Наталья храбрилась, как могла. Но ей было очень страшно.
Герман сидел на стуле в серой комнате без окон, его руки и ноги были крепко связаны. В комнате было темно, но он подозревал, что за ним наблюдают. Что ж, пока ничего такого, из-за чего стоит сильно волноваться, не происходит. Напротив. Во время первого допроса он рассказал им про Манифест и его важность для епископа, дальше будет интереснее.

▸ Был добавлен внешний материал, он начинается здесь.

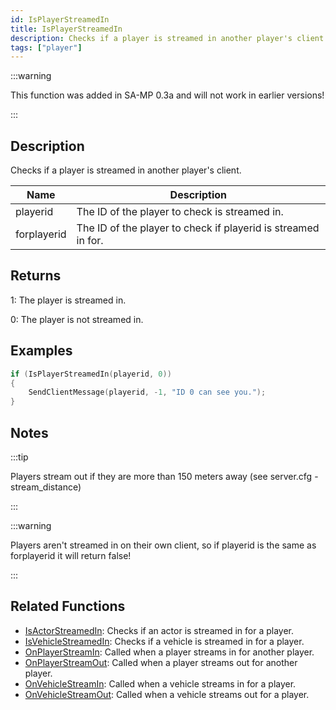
 ```yaml
---
id: IsPlayerStreamedIn
title: IsPlayerStreamedIn
description: Checks if a player is streamed in another player's client.
tags: ["player"]
---
```


:::warning

This function was added in SA-MP 0.3a and will not work in earlier versions!

:::

## Description

Checks if a player is streamed in another player's client.

| Name        | Description                                                   |
| ----------- | ------------------------------------------------------------- |
| playerid    | The ID of the player to check is streamed in.                 |
| forplayerid | The ID of the player to check if playerid is streamed in for. |

## Returns

1: The player is streamed in.

0: The player is not streamed in.

## Examples

```c
if (IsPlayerStreamedIn(playerid, 0))
{
	SendClientMessage(playerid, -1, "ID 0 can see you.");
}
```

## Notes

:::tip

Players stream out if they are more than 150 meters away (see server.cfg - stream_distance)

:::

:::warning

Players aren't streamed in on their own client, so if playerid is the same as forplayerid it will return false!

:::

## Related Functions

- [IsActorStreamedIn](IsActorStreamedIn.md): Checks if an actor is streamed in for a player.
- [IsVehicleStreamedIn](IsVehicleStreamedIn.md): Checks if a vehicle is streamed in for a player.
- [OnPlayerStreamIn](../callbacks/OnPlayerStreamIn.md): Called when a player streams in for another player.
- [OnPlayerStreamOut](../callbacks/OnPlayerStreamOut.md): Called when a player streams out for another player.
- [OnVehicleStreamIn](../callbacks/OnVehicleStreamIn.md): Called when a vehicle streams in for a player.
- [OnVehicleStreamOut](../callbacks/OnVehicleStreamOut.md): Called when a vehicle streams out for a player.
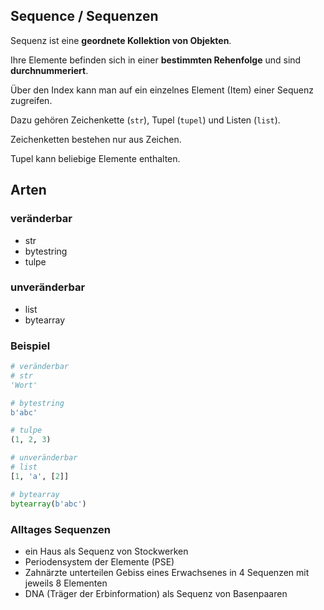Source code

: ## Sequence / Sequenzen

Sequenz ist eine **geordnete Kollektion von Objekten**.

Ihre Elemente befinden sich in einer **bestimmten Rehenfolge** und sind **durchnummeriert**.

Über den Index kann man auf ein einzelnes Element (Item) einer Sequenz zugreifen.

Dazu gehören Zeichenkette (``str``), Tupel (``tupel``) und Listen (``list``).

Zeichenketten bestehen nur aus Zeichen.

Tupel kann beliebige Elemente enthalten.

## Arten 

### veränderbar

- str
- bytestring
- tulpe

### unveränderbar

- list
- bytearray


### Beispiel

```py
# veränderbar
# str
'Wort'

# bytestring
b'abc'

# tulpe
(1, 2, 3)

# unveränderbar
# list
[1, 'a', [2]]

# bytearray
bytearray(b'abc')
```

### Alltages Sequenzen

- ein Haus als Sequenz von Stockwerken
- Periodensystem der Elemente (PSE)
- Zahnärzte unterteilen Gebiss eines Erwachsenes in 4 Sequenzen mit jeweils 8 Elementen
- DNA (Träger der Erbinformation) als Sequenz von Basenpaaren

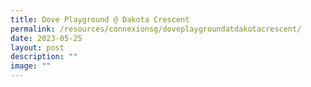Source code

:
 ```yaml
---
title: Dove Playground @ Dakota Crescent
permalink: /resources/connexionsg/doveplaygroundatdakotacrescent/
date: 2023-05-25
layout: post
description: ""
image: ""
---
```

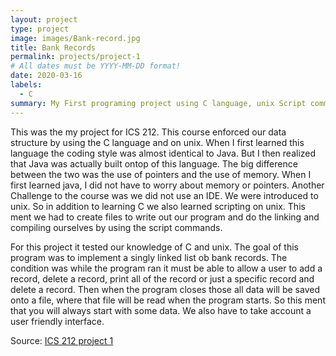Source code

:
 ```yaml
---
layout: project
type: project
image: images/Bank-record.jpg
title: Bank Records
permalink: projects/project-1
# All dates must be YYYY-MM-DD format!
date: 2020-03-16
labels:
  - C
summary: My First programing project using C language, unix Script commands, and makefiles.
---
```


<div class="ui small rounded images">
  
</div>
This was the my project for ICS 212. This course enforced our data structure by using the C language and on unix. When I first learned this language the coding style was almost identical to Java. But I then realized that Java was actually built ontop of this language. The big difference between the two was the use of pointers and the use of memory. When I first learned java, I did not have to worry about memory or pointers. Another Challenge to the course was we did not use an IDE. We were introduced to unix. So in addition to learning C we also learned scripting on unix. This ment we had to create files to write out our program and do the linking and compiling ourselves by using the script commands. 

For this project it tested our knowledge of C and unix. The goal of this program was to implement a singly linked list ob bank records. The condition was while the program ran it must be able to allow a user to add a record, delete a record, print all of the record or just a specific record and delete a record. Then when the program closes those all data will be saved onto a file, where that file will be read when the program starts. So this ment that you will always start with some data. We also have to take account a user friendly interface.


Source: <a href="https://github.com/buccatm/ICS212-C"><i class="large github icon "></i>ICS 212 project 1</a>




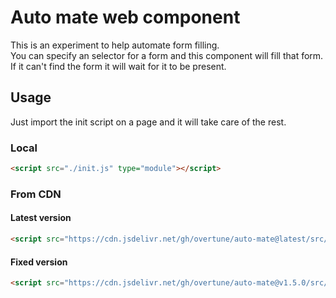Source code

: # Auto mate web component

This is an experiment to help automate form filling.  
You can specify an selector for a form and this component will fill that form.  
If it can't find the form it will wait for it to be present.

## Usage

Just import the init script on a page and it will take care of the rest.

### Local

```html
<script src="./init.js" type="module"></script>
```

### From CDN

#### Latest version

```html
<script src="https://cdn.jsdelivr.net/gh/overtune/auto-mate@latest/src/init.js" type="module"></script>
```

#### Fixed version

```html
<script src="https://cdn.jsdelivr.net/gh/overtune/auto-mate@v1.5.0/src/init.js" type="module"></script>
```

Одинокая лампочка, ввинченная в плафон на потолке, рассеяла темноту, и Герман увидел высокого темноволосого мужчину, с которым они уже встречались ночью. Могильный пил воду из пластикового стаканчика. Он устало прислонился к спинке стула и внимательно разглядывал Германа. Наконец он медленно произнес:
— Герман Вольфович Гиляровский.
Герман оживился и улыбнулся своей приятной улыбкой.
— Приятно познакомиться, это я и есть.
— Вам весело?
— Нет, мне не весело, но я уже не в силах что-либо изменить.
— А я полагаю, что в силах, если скажете нам, сколько еще образцов вам удалось вывезти.
— Случай в аэропорту стал результатом чудовищной оплошности! Я уже сказал вам об этом ночью… А точное количество образцов неизвестно даже мне…
— Какова их роль?
— Я уже говорил, они активируют порталы.
— Мы не допустим активации, Манифест у нас, и скоро мы сами во всем разберемся.
— У вас? — Герман дернулся, и это не ускользнуло от внимания Могильного.
— Да, ваш любезный друг взял в заложники молодую девушку, но на этот раз он не получит желаемого. Так что мы рано или поздно во всем разберемся, и ваш чудовищный план никогда не будет реализован.
— Вы имеете дело с фанатиками, аргументы над которыми не властны. Единственный выход — это удалить их, стереть с лица земли, не мне вам рассказывать, как это делать, но вы боитесь, потому что не знаете, сколько их. И вы не уверены, что разберетесь в Манифесте так быстро, поэтому вам нужен я. Вы же не знаете всего плана…
Мужчина облокотился о спинку железного стула.
— Хотите закурить?
— Пожалуй, был бы благодарен. Никотин управляет моим рассудком, я зависим от него…
— Это меня не интересует.
Могильный вложил в губы Германа зажженную сигарету, тот с удовольствием покурил и выплюнул окурок.
— А что вы будете делать, если я не соглашусь сотрудничать?
— У вас есть выбор?
— Выбор есть всегда.
Кулак обрушился на затылок, и Гиляровский потерял сознание, очнулся в той же комнате, напротив него сидел тот же мужчина и вновь невозмутимо маленькими глотками пил воду.
— Сила — ваше главное оружие, да?
— Нет, но самое эффективное, как показывает практика. Вы можете содействовать предупреждению страшной катастрофы, и, может быть, вас не предадут суду. Как остальных. Вы понимаете, что из тюрьмы никто из них не выйдет? Вам решать, в любом случае.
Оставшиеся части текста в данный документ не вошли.